En aquel tiempo, no se sabe cuándo, pasó que un último milagro se obró en el Panteón del conde de Buenavista, en la Basílica de la Victoria. En una imagen central, dentro de su planta cuadrada, aparece la imagen de una muchacha, de edad incierta, más inclinada a la adolescencia que a la edad adulta, con las palmas de las manos a punto de juntarse, igual que si estuviese rezando de rodillas, mirando al cielo y rodeado de un escenario tétrico repleto de calaveras. Sobre el mármol de su rostro corre una lágrima que macula su cara marmolea y que va dejando su traza hasta caer sobre el cuello. Es imposible pasar por alto aquel detalle, así que quien entre lo verá y quedará sobrecogido por la escena. Y eso es lo que ocurre con el diácono de la Basílica de la Victoria. Al entrar lo ve y lanza las manos a su cabeza, da vueltas sobre sí mismo y coge su teléfono para llamar al obispado. En ese momento entra el párroco titular alertado por los gritos del diácono. No hace falta preguntar qué pasa. Lo averigua por sí mismo. Ambos deciden imponerse un poco de calma para encarar el asunto. Hay que llamar al obispado y a la alcaldesa, insiste el diácono. El párroco le reitera que no debemos repetir lo que ya pasó hace unos años. Que esta ciudad no puede volverse loca otra vez, y que ya hemos perdido bastante en el camino…

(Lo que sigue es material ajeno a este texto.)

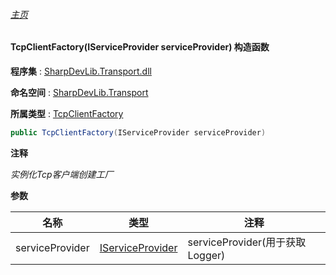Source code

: ###### [主页](./Index.md "主页")

#### TcpClientFactory(IServiceProvider serviceProvider) 构造函数

**程序集** : [SharpDevLib.Transport.dll](./SharpDevLib.Transport.assembly.md "SharpDevLib.Transport.dll")

**命名空间** : [SharpDevLib.Transport](./SharpDevLib.Transport.namespace.md "SharpDevLib.Transport")

**所属类型** : [TcpClientFactory](./SharpDevLib.Transport.TcpClientFactory.md "TcpClientFactory")

``` csharp
public TcpClientFactory(IServiceProvider serviceProvider)
```
**注释**

*实例化Tcp客户端创建工厂*


**参数**

|名称|类型|注释|
|---|---|---|
|serviceProvider|[IServiceProvider](https://learn.microsoft.com/en-us/dotnet/api/system.iserviceprovider "IServiceProvider")|serviceProvider(用于获取Logger)|


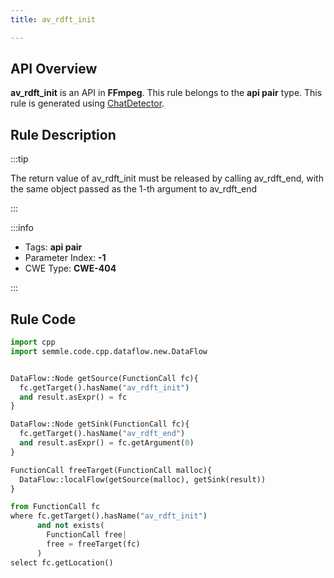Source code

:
 ```yaml
---
title: av_rdft_init

---
```



## API Overview
**av_rdft_init** is an API in **FFmpeg**. This rule belongs to the **api pair** type. This rule is generated using [ChatDetector](../../tools/ChatDetector).
## Rule Description

:::tip

The return value of av_rdft_init must be released by calling av_rdft_end, with the same object passed as the 1-th argument to av_rdft_end

:::

:::info

- Tags: **api pair**
- Parameter Index: **-1**
- CWE Type: **CWE-404**

:::

## Rule Code
```python
import cpp
import semmle.code.cpp.dataflow.new.DataFlow


DataFlow::Node getSource(FunctionCall fc){
  fc.getTarget().hasName("av_rdft_init")
  and result.asExpr() = fc
}

DataFlow::Node getSink(FunctionCall fc){
  fc.getTarget().hasName("av_rdft_end")
  and result.asExpr() = fc.getArgument(0)
}

FunctionCall freeTarget(FunctionCall malloc){
  DataFlow::localFlow(getSource(malloc), getSink(result))
}

from FunctionCall fc
where fc.getTarget().hasName("av_rdft_init")
      and not exists(
        FunctionCall free| 
        free = freeTarget(fc)
      )
select fc.getLocation()

```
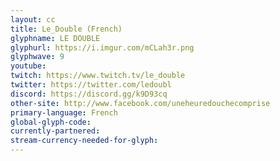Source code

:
 ```yaml
---
layout: cc
title: Le_Double (French)
glyphname: LE DOUBLE
glyphurl: https://i.imgur.com/mCLah3r.png
glyphwave: 9
youtube: 
twitch: https://www.twitch.tv/le_double
twitter: https://twitter.com/ledoubl
discord: https://discord.gg/k9D93cq
other-site: http://www.facebook.com/uneheuredouchecomprise
primary-language: French
global-glyph-code: 
currently-partnered: 
stream-currency-needed-for-glyph: 
---
```


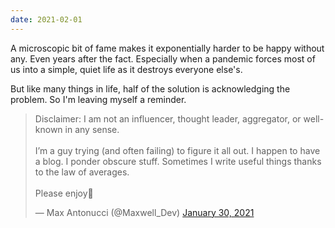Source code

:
 ```yaml
---
date: 2021-02-01
---
```


A microscopic bit of fame makes it exponentially harder to be happy without any. Even years after the fact. Especially when a pandemic forces most of us into a simple, quiet life as it destroys everyone else's.

But like many things in life, half of the solution is acknowledging the problem. So I'm leaving myself a reminder.

<blockquote class="twitter-tweet"><p lang="en" dir="ltr">Disclaimer: I am not an influencer, thought leader, aggregator, or well-known in any sense.<br><br>I’m a guy trying (and often failing) to figure it all out. I happen to have a blog. I ponder obscure stuff. Sometimes I write useful things thanks to the law of averages.<br><br>Please enjoy🙂</p>&mdash; Max Antonucci (@Maxwell_Dev) <a href="https://twitter.com/Maxwell_Dev/status/1355542976626360321?ref_src=twsrc%5Etfw">January 30, 2021</a></blockquote>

– ¿O no recuerdas el incendio que tuvimos en la biblioteca?
El diácono toma unos segundos de silencio antes de lanzarse sobre la imagen. Se estira la manga y comienza a eliminar las trazas de aquella mácula. El párroco lo detiene antes de culminar su propósito.
– Vamos a pensar con calma qué es lo mejor – proclama el párroco con cierto grado de autoridad –. Lo que decidamos lo acometeremos con todas sus consecuencias, pero tenemos que pensarlo: o lo hacemos público, o eliminamos esa lágrima y nos lo callamos para siempre.
Pasan unos segundos en los que ambos parecen estar de acuerdo.